Now, I’m not going to tell you a sob story, though I will say that middle school and high school were the hardest years yet. As a kid, I was bullied for being different, which is the basis for why most kids get bullied nowadays. I also suffered from extreme anxiety, mild depression, and was very self-conscious of how I looked and spoke. It also didn’t help that puberty was working at a snail’s pace and that I had a bit of a stutter. My eating habits varied from eating nothing at all to stuffing my face until my belly grew twice its size. By the time I reached high school, I was a well-known bullseye for every bored and angry athlete or popular girl to shoot their arrows at. I was miserable, to say the least. At my lowest point, I had no one to talk to and was battling my demons with a broken sword and a broken spirit. I felt like my life held no substance and wasn’t worth living anymore. The fire in my heart was faint.
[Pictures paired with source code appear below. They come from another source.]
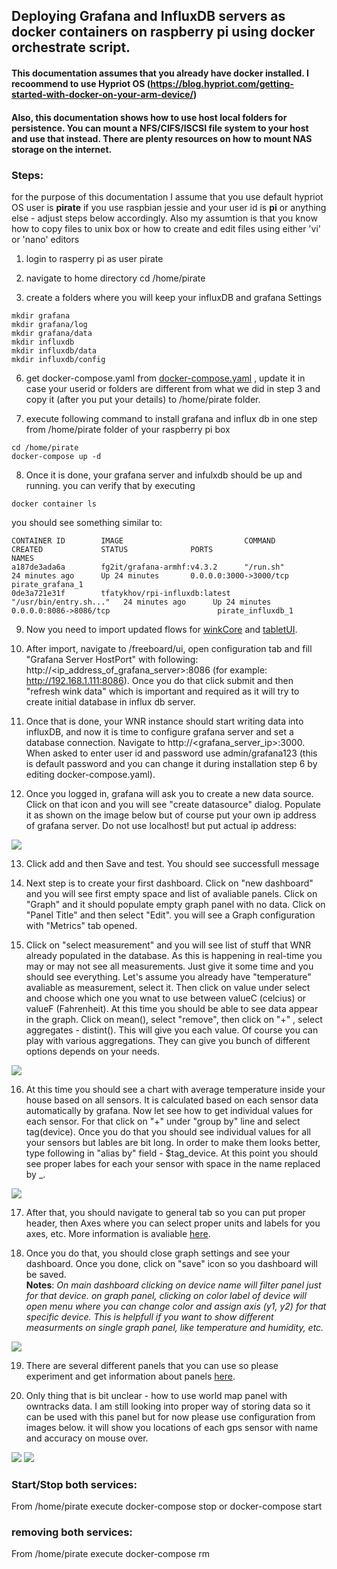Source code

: ## Deploying Grafana and InfluxDB servers as docker containers on raspberry pi using docker orchestrate script.

#### This documentation assumes that you already have docker installed. I recoommend to use Hypriot OS (https://blog.hypriot.com/getting-started-with-docker-on-your-arm-device/)
#### Also, this documentation shows how to use host local folders for persistence. You can mount a NFS/CIFS/ISCSI file system to your host and use that instead. There are plenty resources on how to mount NAS storage on the internet.

### Steps:
for the purpose of this documentation I assume that you use default hypriot OS user is <b>pirate</b> if you use raspbian jessie and your user id is <b>pi</b> or anything else - adjust steps below accordingly.
Also my assumtion is that you know how to copy files to unix box or how to create and edit files using either 'vi' or 'nano' editors

1. login to rasperry pi as user pirate

2. navigate to home directory cd /home/pirate

3. create a folders where you will keep your influxDB and grafana Settings<br>
```
mkdir grafana
mkdir grafana/log
mkdir grafana/data
mkdir influxdb
mkdir influxdb/data
mkdir influxdb/config
```
6. get docker-compose.yaml from [docker-compose.yaml](rpi/docker-compose.yaml) , update it in case your userid or folders are different from what we did in step 3 and copy it (after you put your details) to /home/pirate folder. 

7. execute following command to install grafana and influx db in one step from /home/pirate folder of your raspberry pi box<br>
```
cd /home/pirate
docker-compose up -d

```

8. Once it is done, your grafana server and infulxdb should be up and running. you can verify that by executing 
```
docker container ls
```
you should see something similar to:
```
CONTAINER ID        IMAGE                           COMMAND                  CREATED             STATUS              PORTS                                         NAMES
a187de3ada6a        fg2it/grafana-armhf:v4.3.2      "/run.sh"                24 minutes ago      Up 24 minutes       0.0.0.0:3000->3000/tcp                        pirate_grafana_1
0de3a721e31f        tfatykhov/rpi-influxdb:latest   "/usr/bin/entry.sh..."   24 minutes ago      Up 24 minutes       0.0.0.0:8086->8086/tcp                        pirate_influxdb_1
```
9. Now you need to import updated flows for [winkCore](https://github.com/tfatykhov/WinkRedNode/blob/master/Flows/Bluemix/winkCore.json) and [tabletUI](https://github.com/tfatykhov/WinkRedNode/blob/master/Flows/Bluemix/tabletUI.json).

10. After import, navigate to /freeboard/ui, open configuration tab and fill "Grafana Server HostPort" with following: http://<ip_address_of_grafana_server>:8086 (for example: http://192.168.1.111:8086). Once you do that click submit and then "refresh wink data" which is important and required as it will try to create initial database in influx db server.

11. Once that is done, your WNR instance should start writing data into influxDB, and now it is time to configure grafana server and set a database connection. Navigate to http://<grafana_server_ip>:3000. When asked to enter user id and password use admin/grafana123 (this is default password and you can change it during installation step 6 by editing docker-compose.yaml).

12. Once you logged in, grafana will ask you to create a new data source. Click on that icon and you will see "create datasource" dialog. Populate it as shown on the image below but of course put your own ip address of grafana server. Do not use localhost! but put actual ip address: 
<img src='img/grafana_1.png'/>

13. Click add and then Save and test. You should see successfull message

14. Next step is to create your first dashboard. Click on "new dashboard" and you will see first empty space and list of avaliable panels. Click on "Graph" and it should populate empty graph panel with no data. Click on "Panel Title" and then select "Edit". you will see a Graph configuration with "Metrics" tab opened. 

15. Click on "select measurement" and you will see list of stuff that WNR already populated in the database. As this is happening in real-time you may or may not see all measurements. Just give it some time and you should see everything. Let's assume you already have "temperature" avaliable as measurement, select it. Then click on value under select and choose which one you wnat to use between valueC (celcius) or valueF (Fahrenheit). At this time you should be able to see data appear in the graph. Click on mean(), select "remove", then click on "+" , select aggregates - distint(). This will give you each value. Of course you can play with various aggregations. They can give you bunch of different options depends on your needs. 
<img src='img/grafana_2.png'/>

16. At this time you should see a chart with average temperature inside your house based on all sensors. It is calculated based on each sensor data automatically by grafana. Now let see how to get individual values for each sensor. For that click on "+" under "group by" line and select tag(device). Once you do that you should see individual values for all your sensors but lables are bit long. In order to make them looks better, type following in "alias by" field - $tag_device. At this point you should see proper labes for each your sensor with space in the name replaced by _.
<img src='img/grafana_3.png'/>

17. After that, you should navigate to general tab so you can put proper header, then Axes where you can select proper units and labels for you axes, etc. More information is avaliable [here](http://docs.grafana.org/features/panels/graph/).

18. Once you do that, you should close graph settings and see your dashboard. Once you done, click on "save" icon so you dashboard will be saved.<br>
        <b>Notes</b>: <i> On main dashboard clicking on device name will filter panel just for that device. on graph panel, clicking on         color label of device will open menu where you can change color and assign axis (y1, y2) for that specific device. This is                helpfull if you want to show different measurments on single graph panel, like temperature and humidity, etc. </i>

<img src='img/grafana_4.png'/>


19. There are several different panels that you can use so please experiment and get information about panels [here](http://docs.grafana.org/). 

20. Only thing that is bit unclear - how to use world map panel with owntracks data. I am still looking into proper way of storing data so it can be used with this panel but for now please use configuration from images below. it will show you locations of each gps sensor with name and accuracy on mouse over.
<img src='img/world_map1.png'/>

<img src='img/world_map21.png'/>

### Start/Stop both services:
From /home/pirate execute docker-compose stop or docker-compose start

### removing both services:
From /home/pirate execute docker-compose rm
What was the point?
Then, something clicked.
My life didn’t have to be this way. I didn’t have to hate my body or myself. I didn’t have to be this way. Once that thought settled in, the reparations began. It was only a matter of time until the fire in my heart rekindled itself.
It wasn’t easy. I was starting from scratch, building up the salvageable pieces of me that I didn’t think existed anymore. All of me was put on a table for examination and construction. I swallowed my fears and slapped on a new skin. I found myself in works of art, expressed my pain in the things that I loved, and stopped internalizing my fears and my pain. I became the opposite of who I was.
I graduated high school at the top of my class and I haven’t looked back since. Once I left, I focused less on pleasing those around me and more on pleasing myself. I swallowed my fears and dove headfirst into a new style of clothing. I dressed in ways that I had only ever dreamed of dressing. With my new sense of fashion came a whole new attitude, and I slowly became the young woman of my dreams. I sealed the deal by cutting off most of my hair and dying it sea green.
Now, here I am. It took me a long time to get here, but I don’t regret the life I’ve lived or the pain that I’ve felt. It’s built me up to be the breathtakingly wonderful human that I am, this very moment.
Now, I say this to you, dear reader: there is always room for remodeling and improvements. Who you are is not the person that you have to be tomorrow, or even in the next hour. Your past, who you used to be, does not have to be the thing that cripples you from being who you dream of being. Chances are that the thing that cripples you now will be the same thing that puts you right on your feet and pushes you to take your first steps.
Take it from me, a girl who went from loathing who she was while contemplating the value that her life held to being a girl who is utterly in love with life and the person she is becoming.
We’re all a work in progress, but I decided when the work began to make progress. So can you.